Im April 2006 beantragte die Klägerin bei der Beklagten die Feststellung ihrer Mitgliedschaft als versicherungspflichtige Angestellte. Der Befreiungsbescheid vom 12.3.1998 sei wegen geänderter Verhältnisse aufzuheben, weil sie wegen des geringen Einkommens aus ihrer Teilzeitbeschäftigung finanziell nicht mehr in der Lage sei, die Prämien zur PKV für sich und ihre Kinder aufzubringen. Die Beklagte lehnte die Rücknahme des Befreiungsbescheides ab, da er weder rechtswidrig gewesen noch eine wesentliche Änderung der Verhältnisse eingetreten sei (Bescheid vom 25.4.2006; Widerspruchsbescheid vom 3.4.2007).
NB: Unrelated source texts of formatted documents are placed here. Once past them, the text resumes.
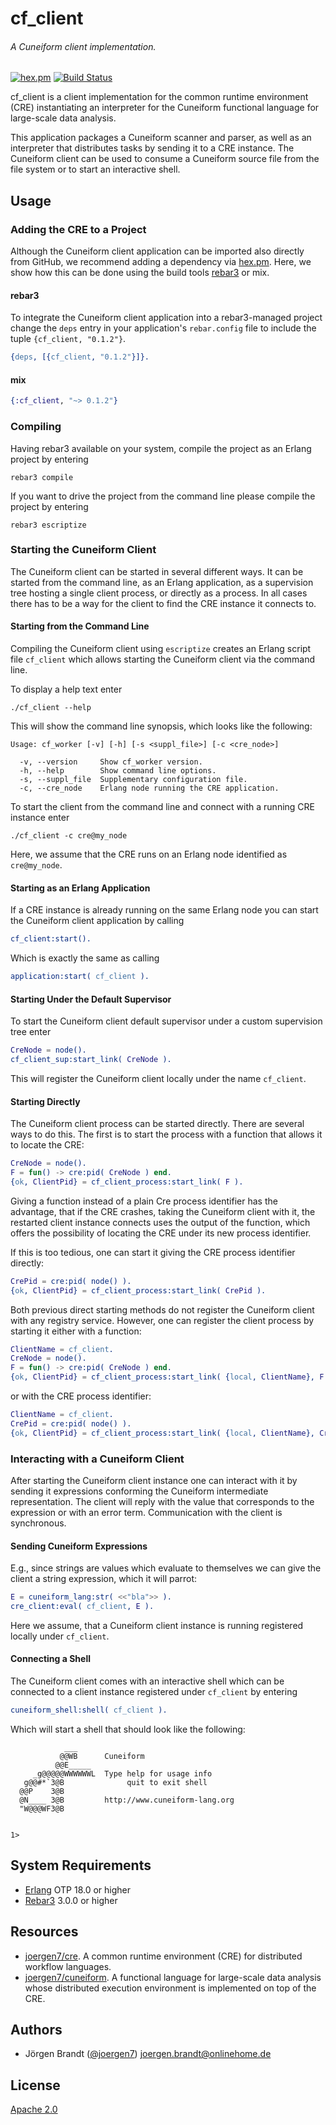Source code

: # cf_client
###### A Cuneiform client implementation.

[![hex.pm](https://img.shields.io/hexpm/v/cf_client.svg?style=flat-square)](https://hex.pm/packages/cf_client) [![Build Status](https://travis-ci.org/joergen7/cf_client.svg?branch=master)](https://travis-ci.org/joergen7/cf_client)

cf_client is a client implementation for the common runtime environment (CRE) instantiating an interpreter for the Cuneiform functional language for large-scale data analysis.

This application packages a Cuneiform scanner and parser, as well as an interpreter that distributes tasks by sending it to a CRE instance. The Cuneiform client can be used to consume a Cuneiform source file from the file system or to start an interactive shell.

## Usage

### Adding the CRE to a Project

Although the Cuneiform client application can be imported also directly from GitHub, we recommend adding a dependency via [hex.pm](https://hex.pm). Here, we show how this can be done using the build tools [rebar3](https://www.rebar3.org) or mix.


#### rebar3

To integrate the Cuneiform client application into a rebar3-managed project change the `deps` entry in your application's `rebar.config` file to include the tuple `{cf_client, "0.1.2"}`.

```erlang
{deps, [{cf_client, "0.1.2"}]}.
```


#### mix

```elixir
{:cf_client, "~> 0.1.2"}
```

### Compiling

Having rebar3 available on your system, compile the project as an Erlang project by entering

    rebar3 compile

If you want to drive the project from the command line please compile the project by entering

    rebar3 escriptize

### Starting the Cuneiform Client

The Cuneiform client can be started in several different ways. It can be started from the command line, as an Erlang application, as a supervision tree hosting a single client process, or directly as a process. In all cases there has to be a way for the client to find the CRE instance it connects to.

#### Starting from the Command Line

Compiling the Cuneiform client using `escriptize` creates an Erlang script file `cf_client` which allows starting the Cuneiform client via the command line.

To display a help text enter

    ./cf_client --help

This will show the command line synopsis, which looks like the following:

    Usage: cf_worker [-v] [-h] [-s <suppl_file>] [-c <cre_node>]

      -v, --version     Show cf_worker version.
      -h, --help        Show command line options.
      -s, --suppl_file  Supplementary configuration file.
      -c, --cre_node    Erlang node running the CRE application.

To start the client from the command line and connect with a running CRE instance enter

    ./cf_client -c cre@my_node

Here, we assume that the CRE runs on an Erlang node identified as `cre@my_node`.

#### Starting as an Erlang Application

If a CRE instance is already running on the same Erlang node you can start the Cuneiform client application by calling

```erlang
cf_client:start().
```

Which is exactly the same as calling

```erlang
application:start( cf_client ).
```

#### Starting Under the Default Supervisor

To start the Cuneiform client default supervisor under a custom supervision tree enter

```erlang
CreNode = node().
cf_client_sup:start_link( CreNode ).
```

This will register the Cuneiform client locally under the name `cf_client`.

#### Starting Directly

The Cuneiform client process can be started directly. There are several ways to do this. The first is to start the process with a function that allows it to locate the CRE:

```erlang
CreNode = node().
F = fun() -> cre:pid( CreNode ) end.
{ok, ClientPid} = cf_client_process:start_link( F ).
```

Giving a function instead of a plain Cre process identifier has the advantage, that if the CRE crashes, taking the Cuneiform client with it, the restarted client instance connects uses the output of the function, which offers the possibility of locating the CRE under its new process identifier.

If this is too tedious, one can start it giving the CRE process identifier directly:

```erlang
CrePid = cre:pid( node() ).
{ok, ClientPid} = cf_client_process:start_link( CrePid ).
```

Both previous direct starting methods do not register the Cuneiform client with any registry service. However, one can register the client process by starting it either with a function:

```erlang
ClientName = cf_client.
CreNode = node().
F = fun() -> cre:pid( CreNode ) end.
{ok, ClientPid} = cf_client_process:start_link( {local, ClientName}, F ).
```

or with the CRE process identifier:

```erlang
ClientName = cf_client.
CrePid = cre:pid( node() ).
{ok, ClientPid} = cf_client_process:start_link( {local, ClientName}, CrePid ).
```

### Interacting with a Cuneiform Client

After starting the Cuneiform client instance one can interact with it by sending it expressions conforming the Cuneiform intermediate representation. The client will reply with the value that corresponds to the expression or with an error term. Communication with the client is synchronous.

#### Sending Cuneiform Expressions

E.g., since strings are values which evaluate to themselves we can give the client a string expression, which it will parrot:

```erlang
E = cuneiform_lang:str( <<"bla">> ).
cre_client:eval( cf_client, E ).
```

Here we assume, that a Cuneiform client instance is running registered locally under `cf_client`.

#### Connecting a Shell

The Cuneiform client comes with an interactive shell which can be connected to a client instance registered under `cf_client` by entering

```erlang
cuneiform_shell:shell( cf_client ).
```

Which will start a shell that should look like the following:

                ___
               @@WB      Cuneiform
              @@E_____
         _g@@@@@WWWWWWL  Type help for usage info
       g@@#*`3@B              quit to exit shell
      @@P    3@B
      @N____ 3@B         http://www.cuneiform-lang.org
      "W@@@WF3@B


    1>

## System Requirements

- [Erlang](https://www.erlang.org) OTP 18.0 or higher
- [Rebar3](https://www.rebar3.org) 3.0.0 or higher

## Resources

- [joergen7/cre](https://github.com/joergen7/cre). A common runtime environment (CRE) for distributed workflow languages.
- [joergen7/cuneiform](https://github.com/joergen7/cuneiform). A functional language for large-scale data analysis whose distributed execution environment is implemented on top of the CRE.


## Authors

- Jörgen Brandt ([@joergen7](https://github.com/joergen7/)) [joergen.brandt@onlinehome.de](mailto:joergen.brandt@onlinehome.de)

## License

[Apache 2.0](https://www.apache.org/licenses/LICENSE-2.0.html)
Das SG hat unter Aufhebung der Bescheide der Beklagten festgestellt, dass die Klägerin deren versicherungspflichtiges Mitglied sei. Die Klägerin sei "spätestens seit März 2003" nach § 5 Abs 1 Nr 1 SGB V pflichtversichert. Seither bestehe keine Versicherungsfreiheit nach § 6 Abs 1 Nr 1 SGB V, da nach dem Wechsel in eine Teilzeitbeschäftigung das regelmäßige Arbeitsentgelt der Klägerin die JAE-Grenze nicht mehr übersteige. Der Befreiungsbescheid vom 12.3.1998 stehe dem nicht entgegen, da seine Wirksamkeit mit der damaligen Beschäftigung geendet und nicht zur Versicherungsfreiheit des am 15.10.1998 bei der Beigeladenen neu eingegangenen Beschäftigungsverhältnisses geführt habe (Urteil vom 7.2.2008).
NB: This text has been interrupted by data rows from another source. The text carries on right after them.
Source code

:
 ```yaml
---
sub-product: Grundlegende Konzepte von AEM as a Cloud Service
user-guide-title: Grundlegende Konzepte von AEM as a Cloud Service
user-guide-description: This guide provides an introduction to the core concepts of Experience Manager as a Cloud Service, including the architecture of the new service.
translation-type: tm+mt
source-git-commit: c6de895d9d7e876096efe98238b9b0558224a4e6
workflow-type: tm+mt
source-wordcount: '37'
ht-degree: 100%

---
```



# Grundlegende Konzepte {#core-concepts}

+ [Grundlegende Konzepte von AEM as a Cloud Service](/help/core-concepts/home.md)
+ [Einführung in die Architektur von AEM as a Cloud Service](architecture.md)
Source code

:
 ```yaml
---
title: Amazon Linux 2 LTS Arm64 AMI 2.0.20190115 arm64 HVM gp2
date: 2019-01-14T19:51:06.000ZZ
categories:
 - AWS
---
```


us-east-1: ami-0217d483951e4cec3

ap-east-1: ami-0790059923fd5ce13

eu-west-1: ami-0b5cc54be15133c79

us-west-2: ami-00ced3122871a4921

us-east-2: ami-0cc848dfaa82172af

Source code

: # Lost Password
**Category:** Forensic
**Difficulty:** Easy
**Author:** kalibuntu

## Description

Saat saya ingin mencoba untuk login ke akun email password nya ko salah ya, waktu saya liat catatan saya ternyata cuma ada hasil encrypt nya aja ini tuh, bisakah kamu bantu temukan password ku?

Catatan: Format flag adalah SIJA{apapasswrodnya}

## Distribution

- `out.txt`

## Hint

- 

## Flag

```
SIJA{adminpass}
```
Auf die Berufung der Beklagten hat das LSG das erstinstanzliche Urteil aufgehoben und die Klage abgewiesen: Die mit Bescheid vom 12.3.1998 erfolgte Befreiung von der Versicherungspflicht als Angestellte erfasse auch die später bei der Beigeladenen ausgeübte Beschäftigung. Der Bescheid habe sich nicht nach § 39 Abs 2 SGB X erledigt, insbesondere nicht durch Begründung des neuen Arbeitsverhältnisses. Entscheidender Umstand der Befreiung sei nicht das jeweilige Beschäftigungsverhältnis, sondern das Unterschreiten der JAE-Grenze. Es sei kein Grund ersichtlich, Beschäftigten im Falle eines Arbeitgeberwechsels die Rückkehr in die GKV zu ermöglichen, dieses Recht aber langjährig bei demselben Arbeitgeber beschäftigten Personen zu versagen. Außerdem böten sich Betroffenen sonst - auch über eine zwischenzeitliche Arbeitslosigkeit - Missbrauchsmöglichkeiten, den Versicherungsschutz nach den aktuellen individuellen Wünschen zu gestalten. Die Geburt von Kindern und eine verringerte Arbeitszeit mit der Folge geringeren Entgelts stellten keine wesentliche Änderung der für den Befreiungsbescheid maßgeblich gewesenen Verhältnisse dar (Urteil vom 19.3.2009).
Mit ihrer Revision rügt die Klägerin die Verletzung des § 8 Abs 2 Satz 3 SGB V. Eine Befreiung nach § 8 Abs 1 Nr 1 SGB V beziehe sich stets nur auf das gegenwärtige Beschäftigungsverhältnis und erstrecke sich mithin nicht auf dasjenige bei der Beigeladenen. Zudem habe schon die Arbeitslosigkeit eine Änderung ihres versicherungsrechtlichen Status' bewirkt, weil in dieser Zeit kein Beschäftigungsverhältnis bestanden habe und sie (die Klägerin) Mitglied der Beklagten gewesen sei. Der Wunsch nach Rückkehr in die GKV beinhalte keinen Gestaltungsmissbrauch. Darüber hinaus sei § 48 SGB X verletzt, weil sie inzwischen als Mutter von drei Kindern nur noch in Teilzeit arbeiten könne und dies als wesentliche Änderung der Verhältnisse eine Aufhebung des Befreiungsbescheids rechtfertige.
Die Klägerin beantragt,
das Urteil des Landessozialgerichts Nordrhein-Westfalen vom 19. März 2009 aufzuheben und die Berufung der Beklagten gegen das Urteil des Sozialgerichts Düsseldorf vom 7. Februar 2008 mit der Maßgabe zurückzuweisen, dass festgestellt wird, dass die Klägerin seit 1. April 2006 in der gesetzlichen Krankenversicherung bei der Beklagten pflichtversichert ist.
Die Beklagte beantragt,
die Revision der Klägerin zurückzuweisen.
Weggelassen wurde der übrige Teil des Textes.